Experience for yourself the increased energy, mental clarity, concentration and sense of well-being - only
possible with "once-living" DHLA Nano-Plex™.*
Hi Lauranimal did you ever get all those fillings removed?
Lauranimal said:Aside from having six mercury fillings in my teeth, as a kid I had broken a thermometer. The mercury was the most fascinating thing I had ever seen! I kept it in a little gift box and took it out to play with every day for at least a week. putting it on a saucer, rolling it around, touching it with my fingers (and most certainly touching my face after that).

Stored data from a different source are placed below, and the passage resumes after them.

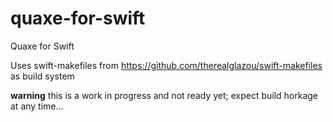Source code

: # quaxe-for-swift
Quaxe for Swift

Uses swift-makefiles from https://github.com/therealglazou/swift-makefiles as build system

**warning** this is a work in progress and not ready yet; expect build horkage at any time...
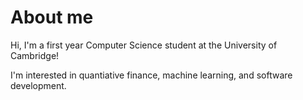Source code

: # About me

Hi, I'm a first year Computer Science student at the University of Cambridge!

I'm interested in quantiative finance, machine learning, and software development.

Never heard of it, perhaps she has some info or some reference?Gertrudes said:This week I was talking to a nutritionist and she told me that ALA actually feeds Candida. Anyone heard anything similar?
Psyche said:ALA is an exc chelator, and candida binds to heavy metals in the gut, so I was wondering if it was related to this. But in this case, it would not feed candida, it could make candida free in the gut, ready to get rid off by anti-fungal means.
Gertrudes said:Thanks Psyche.
I will email her and ask for some references. It will likely take a while for her to get back to me though
I doubt it’s a transient thing. It is the experience of many doctors involved in chelating heavy metals in autistic children. It has also been something I’ve observed on a couple of occasions. Many sulphur containing compounds used for chelation seem to also have the capacity to aggravate gut imbalances. Obviously it does depend on the state of your gut to begin with and your susceptibility to such problems too. You can just try it and see but it’s something to bear in mind if you do get an unexplained flare up of fungal/yeast symptoms.
Gertrudes said:Ok, I'm pasting what she has just e-mailed me:
I doubt it’s a transient thing. It is the experience of many doctors involved in chelating heavy metals in autistic children. It has also been something I’ve observed on a couple of occasions. Many sulphur containing compounds used for chelation seem to also have the capacity to aggravate gut imbalances. Obviously it does depend on the state of your gut to begin with and your susceptibility to such problems too. You can just try it and see but it’s something to bear in mind if you do get an unexplained flare up of fungal/yeast symptoms.
Any thoughts?
autism.com said:Some detoxification treatments can cause or exacerbate bacteria/yeast dysbiosis, either directly by providing food to them, or by causing excretion of toxic metals into the gut. This appears to especially be a problem for oral alpha lipoic acid and NAC, sometimes is a problem for oral DMSA, somewhat less of a problem for oral DMPS, and perhaps rarely a problem for transdermal DMPS.